Court Opinion

ID: 9716548
Source: CourtListenerOpinion
Date Created: 2023-08-26 06:43:33.590193+00
Date Added: 2024-06-11T18:23:46.829798
License: Public Domain

N. PATRICK CROOKS, J.
¶ 84. {concurring). I join the majority opinion, but I write separately in response to Justice Gableman's concurrence, in which he urges the adoption of Restatement (Third) of Torts: Products Liability § 2(b) in design defect cases. Justice Gableman's concurrence, ¶ 104. In the briefing that was provided for this case, references to § 2(b) were made in passing in three places. There are two footnotes in the petitioners' reply brief, one of which refers to the rationale underlying § 2(b), cmt. 1. and suggests that it supports a bystander contemplation test, and one of which suggests that the risk-utility test would be appropriate in bystander cases, though inappropriate in consumer cases. (At oral argument, the Horsts' attorney stated, "I didn't argue for the adoption of a risk-utility test." See Justice Bradley's dissent, ¶ 130 n.l.) There is also a paragraph in a non-party brief where amicus argues that as to the bystander question the case would come out the same under either the Restatement (Second) or Restatement (Third) because neither treats the bystander's expectations differently from the ordinary consumer's expectations.
¶ 85. These glancing references to Restatement (Third) provide an exceedingly flimsy basis for reaching the question of whether the court should adopt § 2(b) in design defect cases.
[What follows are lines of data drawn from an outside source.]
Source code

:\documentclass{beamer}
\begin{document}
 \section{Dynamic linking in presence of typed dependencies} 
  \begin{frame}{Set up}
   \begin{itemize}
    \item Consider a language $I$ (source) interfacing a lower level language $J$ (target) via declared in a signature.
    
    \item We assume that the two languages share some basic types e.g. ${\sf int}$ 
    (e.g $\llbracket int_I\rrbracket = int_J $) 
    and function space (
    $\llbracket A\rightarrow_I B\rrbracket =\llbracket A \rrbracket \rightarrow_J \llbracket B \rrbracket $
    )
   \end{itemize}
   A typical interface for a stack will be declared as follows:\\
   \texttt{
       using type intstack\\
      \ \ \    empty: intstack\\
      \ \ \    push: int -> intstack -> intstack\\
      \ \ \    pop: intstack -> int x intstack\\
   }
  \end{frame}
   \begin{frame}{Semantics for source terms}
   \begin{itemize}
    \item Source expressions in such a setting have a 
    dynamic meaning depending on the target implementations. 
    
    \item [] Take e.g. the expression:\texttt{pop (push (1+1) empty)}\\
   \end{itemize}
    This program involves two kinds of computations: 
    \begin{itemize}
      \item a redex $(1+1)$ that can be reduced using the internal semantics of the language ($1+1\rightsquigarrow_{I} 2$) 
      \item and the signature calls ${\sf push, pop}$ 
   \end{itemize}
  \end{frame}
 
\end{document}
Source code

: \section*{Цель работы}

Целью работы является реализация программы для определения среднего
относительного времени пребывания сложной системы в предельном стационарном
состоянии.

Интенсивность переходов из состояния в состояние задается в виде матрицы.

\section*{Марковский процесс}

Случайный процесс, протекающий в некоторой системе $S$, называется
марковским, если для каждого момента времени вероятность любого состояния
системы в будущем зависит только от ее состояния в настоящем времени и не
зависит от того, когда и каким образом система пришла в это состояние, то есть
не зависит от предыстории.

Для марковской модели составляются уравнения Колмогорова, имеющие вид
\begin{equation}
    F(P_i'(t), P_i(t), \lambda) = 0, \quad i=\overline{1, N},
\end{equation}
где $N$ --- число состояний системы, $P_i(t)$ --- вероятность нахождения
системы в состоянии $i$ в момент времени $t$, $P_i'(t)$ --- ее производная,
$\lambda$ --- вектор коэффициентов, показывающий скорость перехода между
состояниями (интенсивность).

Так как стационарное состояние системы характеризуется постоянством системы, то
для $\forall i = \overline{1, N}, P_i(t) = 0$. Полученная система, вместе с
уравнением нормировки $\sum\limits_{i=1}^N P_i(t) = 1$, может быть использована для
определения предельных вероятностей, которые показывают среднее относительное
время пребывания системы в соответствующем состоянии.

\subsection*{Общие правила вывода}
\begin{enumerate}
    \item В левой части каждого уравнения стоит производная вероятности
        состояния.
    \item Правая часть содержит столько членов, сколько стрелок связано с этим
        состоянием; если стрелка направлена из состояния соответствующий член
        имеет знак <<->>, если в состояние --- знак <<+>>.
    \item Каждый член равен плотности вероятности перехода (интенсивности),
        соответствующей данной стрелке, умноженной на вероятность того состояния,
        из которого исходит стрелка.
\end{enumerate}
Because any consideration of such a fundamental change in Wisconsin law should not be done without a full and thorough briefing followed by oral arguments before this court, I believe we should decline to reach beyond the controversy the parties ask *186us to resolve, which in this case is whether Wisconsin law recognizes a bystander contemplation test. It does not. That is as far as we should go. As I state in my concurrence in Godoy v. E.I. DuPont de Nemours & Co.,1 released today, we need briefing and oral arguments before deciding to make a sea change in Wisconsin law — one that could result in throwing out forty-two years of precedent beginning with Dippel v. Sciano, 37 Wis. 2d 443, 155 N.W.2d 55 (1967).
¶ 86. I therefore respectfully concur.

 Godoy v. E.I. DuPont de Nemours & Co., 2009 WI 78, _ Wis. 2d _, 768 N.W.2d 674.